In France, moving to middle

Centrist withholds support of presidential candidates tacking to center

April 26, 2007|By Sebastian Rotella | Sebastian Rotella,LOS ANGELES TIMES

PARIS -- France's heated presidential race became a battle for the political center yesterday when Francois Bayrou, whose strong finish in Sunday's first-round vote made him a potential kingmaker, refused to endorse a candidate in the runoff.

At a packed news conference, Bayrou declined to formally ally himself with either Nicolas Sarkozy, the candidate of the rightist Union for a Popular Movement, or Segolene Royal of the Socialist Party.

However, Bayrou sent signals that he prefers Royal.

During the Sunday first-round election, Bayrou finished third, with 18 percent of the ballots, in a field of 12 candidates, giving him the backing of 6.8 million voters.
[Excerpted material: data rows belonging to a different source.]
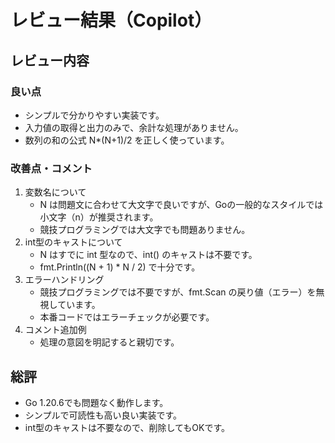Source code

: # レビュー結果（Copilot）

## レビュー内容

### 良い点

- シンプルで分かりやすい実装です。
- 入力値の取得と出力のみで、余計な処理がありません。
- 数列の和の公式 N*(N+1)/2 を正しく使っています。

### 改善点・コメント

1. 変数名について
   - N は問題文に合わせて大文字で良いですが、Goの一般的なスタイルでは小文字（n）が推奨されます。
   - 競技プログラミングでは大文字でも問題ありません。
1. int型のキャストについて
   - N はすでに int 型なので、int() のキャストは不要です。
   - fmt.Println((N + 1) * N / 2) で十分です。
1. エラーハンドリング
   - 競技プログラミングでは不要ですが、fmt.Scan の戻り値（エラー）を無視しています。
   - 本番コードではエラーチェックが必要です。
1. コメント追加例
    - 処理の意図を明記すると親切です。

## 総評

- Go 1.20.6でも問題なく動作します。
- シンプルで可読性も高い良い実装です。
- int型のキャストは不要なので、削除してもOKです。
The centrist said yesterday that making an endorsement in the May 6 runoff would amount to betraying his reformist campaign against traditional party machines. He said his voters were free to do as they pleased.

"Let's speak frankly: Nicolas Sarkozy and Segolene Royal, in the perennial confrontation between the perennial right and the perennial left, will neither of them heal any of [France's] ills," Bayrou said. "In this situation, I will not recommend a vote.

"On the contrary," he added, "I want to guarantee to the French that whichever candidate wins, they will find themselves represented by an opposition power, free and capable of saying yes if the [government's] action is good and no if it is bad."

Bayrou's announcement was a much-awaited development in what is shaping up as France's most significant election in decades, ushering in a new generation of leaders at a time of economic, political and social crisis.

Bayrou's dislike for Sarkozy was evident on the campaign trail. Although Bayrou criticized both contenders yesterday, he was harsher on Sarkozy. He accused the conservative candidate of "a taste for intimidation and menace," and said Sarkozy would "risk aggravating the strains in the social fabric, notably by setting a policy that benefits the richest."

In contrast, he criticized the Socialists' economic program but described Royal as "seeming better-intentioned."

Bayrou told journalists that he had not decided how to vote but said he might express a preference as the campaign evolved.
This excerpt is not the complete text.